I will be honest, I came in trying to keep an open mind, but there were things that I’d rather not see… and we got most of those. However, I kept myself in a mindset that “I don’t want this, but if it feels earned then I can go along with it.” Sadly, I didn’t often feel that these moments were earned. Palpatine’s return can hardly be classed as earned because we got no answers how it was possible, while I also now feel that his return lessens Vader’s redemption and Anakin’s role as The Chosen One. I personally wanted Kylo Ren to remain as a villain and while I loved Ben Solo when we got him and the scene with his memory of Han bringing him back to the light, I thought that the moment leading to it (starting to turn because he felt his mother call out to him with her last breath) felt underwhelming, so it didn’t fully sit with me, while I was then disappointed that he was written to die as this felt too similar to Anakin and I would have preferred to see the alternative of him being required to go into exile to atone for his crimes.
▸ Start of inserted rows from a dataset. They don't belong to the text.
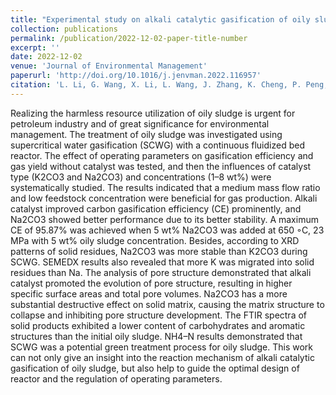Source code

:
 ```yaml
---
title: "Experimental study on alkali catalytic gasification of oily sludge in supercritical water with a continuous reactor"
collection: publications
permalink: /publication/2022-12-02-paper-title-number
excerpt: ''
date: 2022-12-02
venue: 'Journal of Environmental Management'
paperurl: 'http://doi.org/10.1016/j.jenvman.2022.116957'
citation: 'L. Li, G. Wang, X. Li, L. Wang, J. Zhang, K. Cheng, P. Peng, W. Cao, H. Jin, L. Guo, Experimental study on alkali catalytic gasification of oily sludge in supercritical water with a continuous reactor, J. Environ. Manage., 327 (2023) 116957.'
---
```


Realizing the harmless resource utilization of oily sludge is urgent for petroleum industry and of great significance for environmental management. The treatment of oily sludge was investigated using supercritical water gasification (SCWG) with a continuous fluidized bed reactor. The effect of operating parameters on gasification efficiency and gas yield without catalyst was tested, and then the influences of catalyst type (K2CO3 and Na2CO3) and concentrations (1–8 wt%) were systematically studied. The results indicated that a medium mass flow ratio and low feedstock concentration were beneficial for gas production. Alkali catalyst improved carbon gasification efficiency (CE) prominently, and Na2CO3 showed better performance due to its better stability. A maximum CE of 95.87% was achieved when 5 wt% Na2CO3 was added at 650 ◦C, 23 MPa with 5 wt% oily sludge concentration. Besides, according to XRD patterns of solid residues, Na2CO3 was more stable than K2CO3 during SCWG. SEMEDX results also revealed that more K was migrated into solid residues than Na. The analysis of pore structure demonstrated that alkali catalyst promoted the evolution of pore structure, resulting in higher specific surface areas and total pore volumes. Na2CO3 has a more substantial destructive effect on solid matrix, causing the matrix structure to collapse and inhibiting pore structure development. The FTIR spectra of solid products exhibited a lower content of carbohydrates and aromatic structures than the initial oily sludge. NH4–N results demonstrated that SCWG was a potential green treatment process for oily sludge. This work can not only give an insight into the reaction mechanism of alkali catalytic gasification of oily sludge, but also help to guide the optimal design of reactor and the regulation of operating parameters.
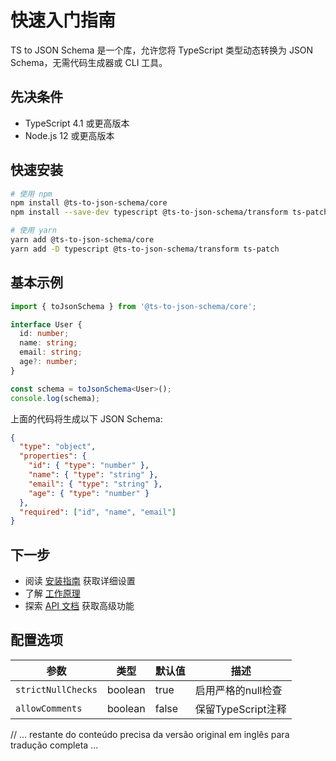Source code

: # 快速入门指南

TS to JSON Schema 是一个库，允许您将 TypeScript 类型动态转换为 JSON Schema，无需代码生成器或 CLI 工具。

## 先决条件

- TypeScript 4.1 或更高版本
- Node.js 12 或更高版本

## 快速安装

```bash
# 使用 npm
npm install @ts-to-json-schema/core
npm install --save-dev typescript @ts-to-json-schema/transform ts-patch

# 使用 yarn
yarn add @ts-to-json-schema/core
yarn add -D typescript @ts-to-json-schema/transform ts-patch
```

## 基本示例

```typescript
import { toJsonSchema } from '@ts-to-json-schema/core';

interface User {
  id: number;
  name: string;
  email: string;
  age?: number;
}

const schema = toJsonSchema<User>();
console.log(schema);
```

上面的代码将生成以下 JSON Schema:

```json
{
  "type": "object",
  "properties": {
    "id": { "type": "number" },
    "name": { "type": "string" },
    "email": { "type": "string" },
    "age": { "type": "number" }
  },
  "required": ["id", "name", "email"]
}
```

## 下一步

- 阅读 [安装指南](/zh-CN/guide/installation) 获取详细设置
- 了解 [工作原理](/zh-CN/guide/how-it-works)
- 探索 [API 文档](/zh-CN/api/core) 获取高级功能

## 配置选项
| 参数 | 类型 | 默认值 | 描述 |
|------|------|--------|-----|
| `strictNullChecks` | boolean | true | 启用严格的null检查 |
| `allowComments` | boolean | false | 保留TypeScript注释 |

// ... restante do conteúdo precisa da versão original em inglês para tradução completa ...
Reylo was something that I really couldn’t get behind and while I liked the idea of Rey having some attachment to Ben, the kiss at the end really didn’t feel like it had been earned either through the film or the entire trilogy. Personally I felt that Rey from Nowhere was a wonderful story for her as it was a great reminder that the Force belonged to everyone and that anyone could be the hero, rather than someone born into a powerful family. However, Abrams and Terrio decided that they had to write her into a Palpatine so that she had some arc in this movie, and I honestly didn’t think that it was earned. If they wanted an arc for her, I personally feel that it could have been the realisation that though her family were nobodies, the family that mattered was the one she had found in Resistance, leading to her still taking on the name Skywalker at the end to honour her teachers. This way she still gets an arc, but it doesn’t feel rushed and it gives you more time to focus on the rest of the story.
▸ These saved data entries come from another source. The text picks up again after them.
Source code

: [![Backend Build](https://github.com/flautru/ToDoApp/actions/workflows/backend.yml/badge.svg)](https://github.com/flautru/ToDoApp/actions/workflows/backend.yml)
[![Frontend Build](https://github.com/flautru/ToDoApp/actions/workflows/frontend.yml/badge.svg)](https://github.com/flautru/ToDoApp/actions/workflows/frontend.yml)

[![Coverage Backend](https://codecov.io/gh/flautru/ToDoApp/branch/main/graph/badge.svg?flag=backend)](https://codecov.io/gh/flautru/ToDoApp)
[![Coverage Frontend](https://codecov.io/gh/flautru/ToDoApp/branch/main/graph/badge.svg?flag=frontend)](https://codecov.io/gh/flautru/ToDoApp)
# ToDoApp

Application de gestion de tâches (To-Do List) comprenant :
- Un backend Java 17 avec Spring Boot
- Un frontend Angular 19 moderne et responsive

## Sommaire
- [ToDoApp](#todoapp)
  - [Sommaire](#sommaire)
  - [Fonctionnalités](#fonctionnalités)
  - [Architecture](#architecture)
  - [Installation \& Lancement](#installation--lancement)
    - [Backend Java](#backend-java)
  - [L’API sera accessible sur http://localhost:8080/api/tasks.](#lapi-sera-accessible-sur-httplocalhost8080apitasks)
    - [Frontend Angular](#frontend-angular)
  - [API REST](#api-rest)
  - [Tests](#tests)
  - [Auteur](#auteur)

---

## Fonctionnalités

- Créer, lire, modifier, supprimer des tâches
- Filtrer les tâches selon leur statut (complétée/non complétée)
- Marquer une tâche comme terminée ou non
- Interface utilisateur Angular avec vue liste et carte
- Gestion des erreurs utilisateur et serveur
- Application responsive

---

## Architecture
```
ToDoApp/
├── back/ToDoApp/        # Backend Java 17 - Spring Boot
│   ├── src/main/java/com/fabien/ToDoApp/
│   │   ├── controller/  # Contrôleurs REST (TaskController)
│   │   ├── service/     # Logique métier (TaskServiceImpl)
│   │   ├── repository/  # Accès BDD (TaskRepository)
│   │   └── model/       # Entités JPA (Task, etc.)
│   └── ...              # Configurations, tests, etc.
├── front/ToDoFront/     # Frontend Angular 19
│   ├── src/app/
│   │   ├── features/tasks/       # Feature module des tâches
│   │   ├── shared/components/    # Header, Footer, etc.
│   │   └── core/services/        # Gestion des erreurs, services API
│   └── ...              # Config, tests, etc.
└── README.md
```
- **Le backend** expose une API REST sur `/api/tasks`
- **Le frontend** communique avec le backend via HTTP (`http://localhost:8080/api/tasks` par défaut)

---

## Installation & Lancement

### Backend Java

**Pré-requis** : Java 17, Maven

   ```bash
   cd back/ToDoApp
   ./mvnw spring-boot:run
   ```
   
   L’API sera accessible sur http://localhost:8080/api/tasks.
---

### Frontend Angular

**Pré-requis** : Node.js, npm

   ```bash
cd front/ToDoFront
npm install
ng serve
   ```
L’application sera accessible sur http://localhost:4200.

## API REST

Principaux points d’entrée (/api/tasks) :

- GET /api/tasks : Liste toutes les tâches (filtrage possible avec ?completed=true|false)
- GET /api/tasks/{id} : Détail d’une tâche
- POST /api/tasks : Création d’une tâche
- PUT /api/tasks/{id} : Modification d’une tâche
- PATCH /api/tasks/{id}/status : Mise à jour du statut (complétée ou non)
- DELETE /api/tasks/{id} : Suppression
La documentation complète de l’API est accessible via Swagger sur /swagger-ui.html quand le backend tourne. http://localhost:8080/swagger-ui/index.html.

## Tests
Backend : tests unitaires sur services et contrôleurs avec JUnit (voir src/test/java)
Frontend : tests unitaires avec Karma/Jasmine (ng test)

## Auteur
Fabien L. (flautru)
Finally for this point, I was not a massive fan of Rose in The Last Jedi, but I was excited to see what she did in this movie. So imagine my shock when I find that she had gone from a key character in Episode VIII to having less than 2 minutes of screentime. Chris Terrio admitted that a lot of her scenes with Leia did not make it as they could not write something that felt right, but (as much as I love Dom Monaghan and enjoyed his character) was Beaumont Kin really needed? His role could have easily been spread over Rose and Connix, while Klaud’s spot on the Falcon at the start would have been a perfect opportunity to get Rose into the story more. Sadly, it now looks like the racists and other scum that hounded Kelly Marie Tran off of social media have been validated by the creators of this movie.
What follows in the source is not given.